### [Problem details]
Set down each entry below exactly as written, keeping the pictures out.

==========

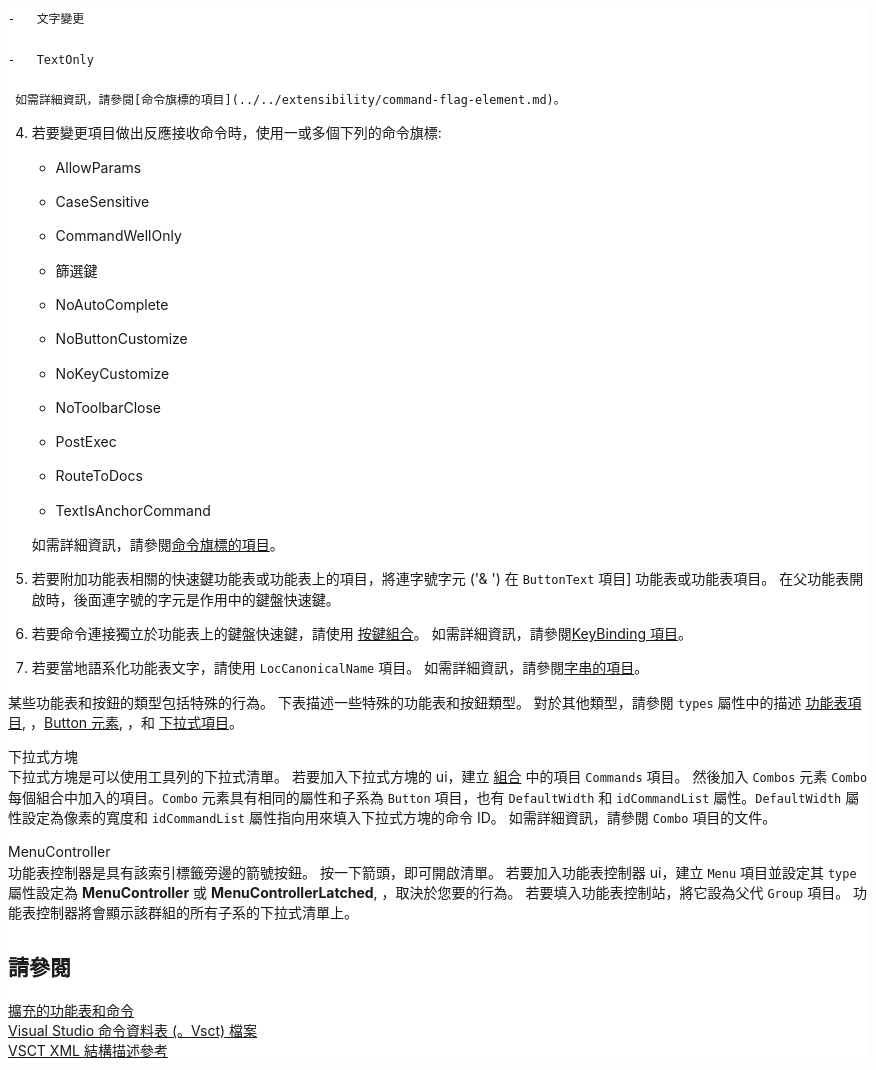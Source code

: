     -   文字變更  
  
    -   TextOnly  
  
     如需詳細資訊，請參閱[命令旗標的項目](../../extensibility/command-flag-element.md)。  
  
4.  若要變更項目做出反應接收命令時，使用一或多個下列的命令旗標:  
  
    -   AllowParams  
  
    -   CaseSensitive  
  
    -   CommandWellOnly  
  
    -   篩選鍵  
  
    -   NoAutoComplete  
  
    -   NoButtonCustomize  
  
    -   NoKeyCustomize  
  
    -   NoToolbarClose  
  
    -   PostExec  
  
    -   RouteToDocs  
  
    -   TextIsAnchorCommand  
  
     如需詳細資訊，請參閱[命令旗標的項目](../../extensibility/command-flag-element.md)。  
  
5.  若要附加功能表相關的快速鍵功能表或功能表上的項目，將連字號字元 \('& '\) 在 `ButtonText` 項目\] 功能表或功能表項目。 在父功能表開啟時，後面連字號的字元是作用中的鍵盤快速鍵。  
  
6.  若要命令連接獨立於功能表上的鍵盤快速鍵，請使用 [按鍵組合](../../extensibility/keybindings-element.md)。 如需詳細資訊，請參閱[KeyBinding 項目](../../extensibility/keybinding-element.md)。  
  
7.  若要當地語系化功能表文字，請使用 `LocCanonicalName` 項目。 如需詳細資訊，請參閱[字串的項目](../../extensibility/strings-element.md)。  
  
 某些功能表和按鈕的類型包括特殊的行為。 下表描述一些特殊的功能表和按鈕類型。 對於其他類型，請參閱 `types` 屬性中的描述 [功能表項目](../../extensibility/menu-element.md), ，[Button 元素](../../extensibility/button-element.md), ，和 [下拉式項目](../../extensibility/combo-element.md)。  
  
 下拉式方塊  
 下拉式方塊是可以使用工具列的下拉式清單。 若要加入下拉式方塊的 ui，建立 [組合](../../extensibility/combos-element.md) 中的項目 `Commands` 項目。 然後加入 `Combos` 元素 `Combo` 每個組合中加入的項目。`Combo` 元素具有相同的屬性和子系為 `Button` 項目，也有 `DefaultWidth` 和 `idCommandList` 屬性。`DefaultWidth` 屬性設定為像素的寬度和 `idCommandList` 屬性指向用來填入下拉式方塊的命令 ID。 如需詳細資訊，請參閱 `Combo` 項目的文件。  
  
 MenuController  
 功能表控制器是具有該索引標籤旁邊的箭號按鈕。 按一下箭頭，即可開啟清單。 若要加入功能表控制器 ui，建立 `Menu` 項目並設定其 `type` 屬性設定為 **MenuController** 或 **MenuControllerLatched**, ，取決於您要的行為。 若要填入功能表控制站，將它設為父代 `Group` 項目。 功能表控制器將會顯示該群組的所有子系的下拉式清單上。  
  
## 請參閱  
 [擴充的功能表和命令](../../extensibility/extending-menus-and-commands.md)   
 [Visual Studio 命令資料表 \(。Vsct\) 檔案](../../extensibility/internals/visual-studio-command-table-dot-vsct-files.md)   
 [VSCT XML 結構描述參考](../../extensibility/vsct-xml-schema-reference.md)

==========

### [Solution]
Source code

:     -   文字變更  
  
    -   TextOnly  
  
     如需詳細資訊，請參閱[命令旗標的項目](../../extensibility/command-flag-element.md)。  
  
4.  若要變更項目做出反應接收命令時，使用一或多個下列的命令旗標:  
  
    -   AllowParams  
  
    -   CaseSensitive  
  
    -   CommandWellOnly  
  
    -   篩選鍵  
  
    -   NoAutoComplete  
  
    -   NoButtonCustomize  
  
    -   NoKeyCustomize  
  
    -   NoToolbarClose  
  
    -   PostExec  
  
    -   RouteToDocs  
  
    -   TextIsAnchorCommand  
  
     如需詳細資訊，請參閱[命令旗標的項目](../../extensibility/command-flag-element.md)。  
  
5.  若要附加功能表相關的快速鍵功能表或功能表上的項目，將連字號字元 \('& '\) 在 `ButtonText` 項目\] 功能表或功能表項目。 在父功能表開啟時，後面連字號的字元是作用中的鍵盤快速鍵。  
  
6.  若要命令連接獨立於功能表上的鍵盤快速鍵，請使用 [按鍵組合](../../extensibility/keybindings-element.md)。 如需詳細資訊，請參閱[KeyBinding 項目](../../extensibility/keybinding-element.md)。  
  
7.  若要當地語系化功能表文字，請使用 `LocCanonicalName` 項目。 如需詳細資訊，請參閱[字串的項目](../../extensibility/strings-element.md)。  
  
 某些功能表和按鈕的類型包括特殊的行為。 下表描述一些特殊的功能表和按鈕類型。 對於其他類型，請參閱 `types` 屬性中的描述 [功能表項目](../../extensibility/menu-element.md), ，[Button 元素](../../extensibility/button-element.md), ，和 [下拉式項目](../../extensibility/combo-element.md)。  
  
 下拉式方塊  
 下拉式方塊是可以使用工具列的下拉式清單。 若要加入下拉式方塊的 ui，建立 [組合](../../extensibility/combos-element.md) 中的項目 `Commands` 項目。 然後加入 `Combos` 元素 `Combo` 每個組合中加入的項目。`Combo` 元素具有相同的屬性和子系為 `Button` 項目，也有 `DefaultWidth` 和 `idCommandList` 屬性。`DefaultWidth` 屬性設定為像素的寬度和 `idCommandList` 屬性指向用來填入下拉式方塊的命令 ID。 如需詳細資訊，請參閱 `Combo` 項目的文件。  
  
 MenuController  
 功能表控制器是具有該索引標籤旁邊的箭號按鈕。 按一下箭頭，即可開啟清單。 若要加入功能表控制器 ui，建立 `Menu` 項目並設定其 `type` 屬性設定為 **MenuController** 或 **MenuControllerLatched**, ，取決於您要的行為。 若要填入功能表控制站，將它設為父代 `Group` 項目。 功能表控制器將會顯示該群組的所有子系的下拉式清單上。  
  
## 請參閱  
 [擴充的功能表和命令](../../extensibility/extending-menus-and-commands.md)   
 [Visual Studio 命令資料表 \(。Vsct\) 檔案](../../extensibility/internals/visual-studio-command-table-dot-vsct-files.md)   
 [VSCT XML 結構描述參考](../../extensibility/vsct-xml-schema-reference.md)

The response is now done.